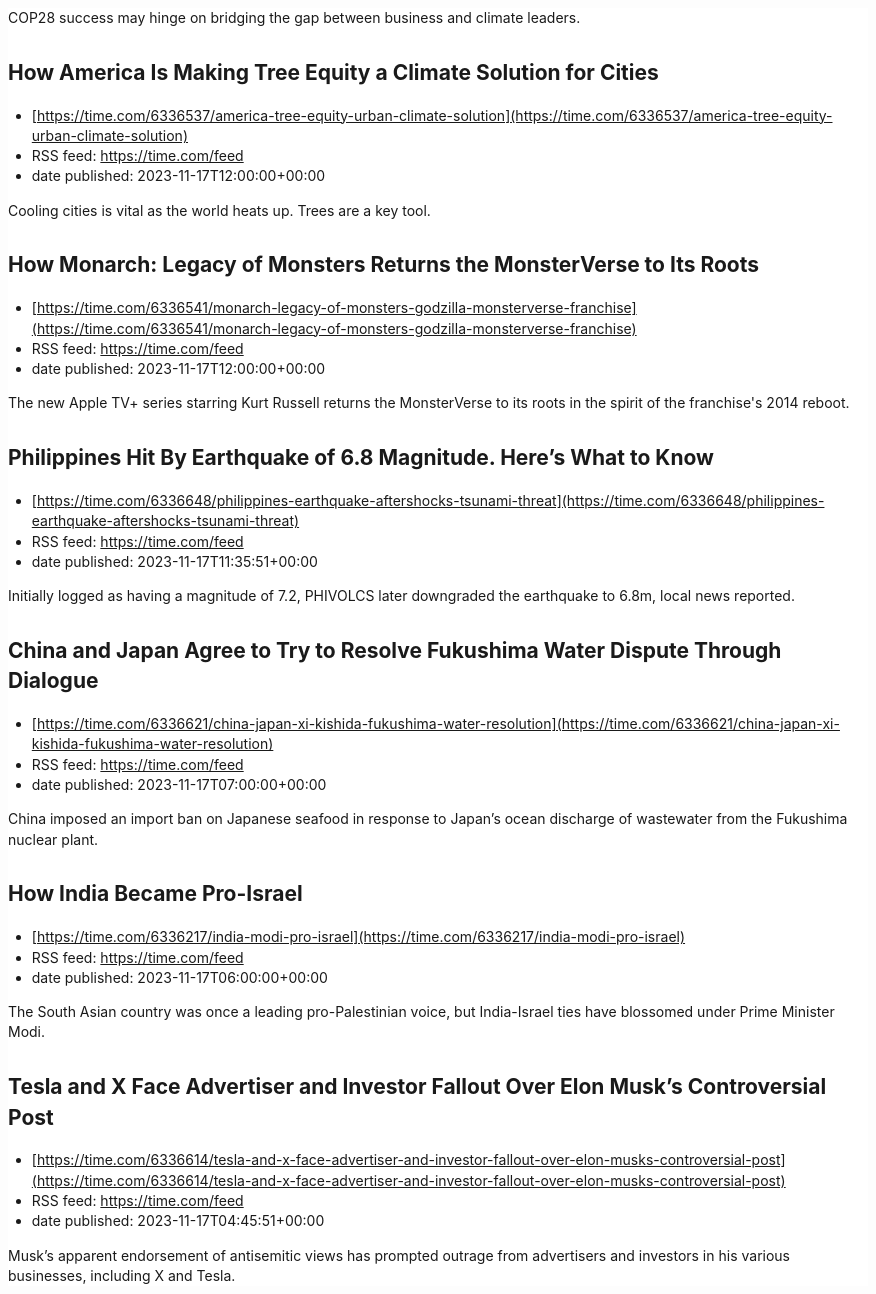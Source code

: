 COP28 success may hinge on bridging the gap between business and climate leaders.

## How America Is Making Tree Equity a Climate Solution for Cities
 - [https://time.com/6336537/america-tree-equity-urban-climate-solution](https://time.com/6336537/america-tree-equity-urban-climate-solution)
 - RSS feed: https://time.com/feed
 - date published: 2023-11-17T12:00:00+00:00

Cooling cities is vital as the world heats up. Trees are a key tool.

## How Monarch: Legacy of Monsters Returns the MonsterVerse to Its Roots
 - [https://time.com/6336541/monarch-legacy-of-monsters-godzilla-monsterverse-franchise](https://time.com/6336541/monarch-legacy-of-monsters-godzilla-monsterverse-franchise)
 - RSS feed: https://time.com/feed
 - date published: 2023-11-17T12:00:00+00:00

The new Apple TV+ series starring Kurt Russell returns the MonsterVerse to its roots in the spirit of the franchise's 2014 reboot.

## Philippines Hit By Earthquake of 6.8 Magnitude. Here’s What to Know
 - [https://time.com/6336648/philippines-earthquake-aftershocks-tsunami-threat](https://time.com/6336648/philippines-earthquake-aftershocks-tsunami-threat)
 - RSS feed: https://time.com/feed
 - date published: 2023-11-17T11:35:51+00:00

Initially logged as having a magnitude of 7.2, PHIVOLCS later downgraded the earthquake to 6.8m, local news reported.

## China and Japan Agree to Try to Resolve Fukushima Water Dispute Through Dialogue
 - [https://time.com/6336621/china-japan-xi-kishida-fukushima-water-resolution](https://time.com/6336621/china-japan-xi-kishida-fukushima-water-resolution)
 - RSS feed: https://time.com/feed
 - date published: 2023-11-17T07:00:00+00:00

China imposed an import ban on Japanese seafood in response to Japan’s ocean discharge of wastewater from the Fukushima nuclear plant.

## How India Became Pro-Israel
 - [https://time.com/6336217/india-modi-pro-israel](https://time.com/6336217/india-modi-pro-israel)
 - RSS feed: https://time.com/feed
 - date published: 2023-11-17T06:00:00+00:00

The South Asian country was once a leading pro-Palestinian voice, but India-Israel ties have blossomed under Prime Minister Modi.

## Tesla and X Face Advertiser and Investor Fallout Over Elon Musk’s Controversial Post
 - [https://time.com/6336614/tesla-and-x-face-advertiser-and-investor-fallout-over-elon-musks-controversial-post](https://time.com/6336614/tesla-and-x-face-advertiser-and-investor-fallout-over-elon-musks-controversial-post)
 - RSS feed: https://time.com/feed
 - date published: 2023-11-17T04:45:51+00:00

Musk’s apparent endorsement of antisemitic views has prompted outrage from advertisers and investors in his various businesses, including X and Tesla.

#### [BRIEF]
Among the lines above, which ones hold the string "date"? Show them.

#### [EXPECTED ANSWER]
 - date published: 2023-11-17T12:00:00+00:00
 - date published: 2023-11-17T12:00:00+00:00
 - date published: 2023-11-17T11:35:51+00:00
 - date published: 2023-11-17T07:00:00+00:00
 - date published: 2023-11-17T06:00:00+00:00
 - date published: 2023-11-17T04:45:51+00:00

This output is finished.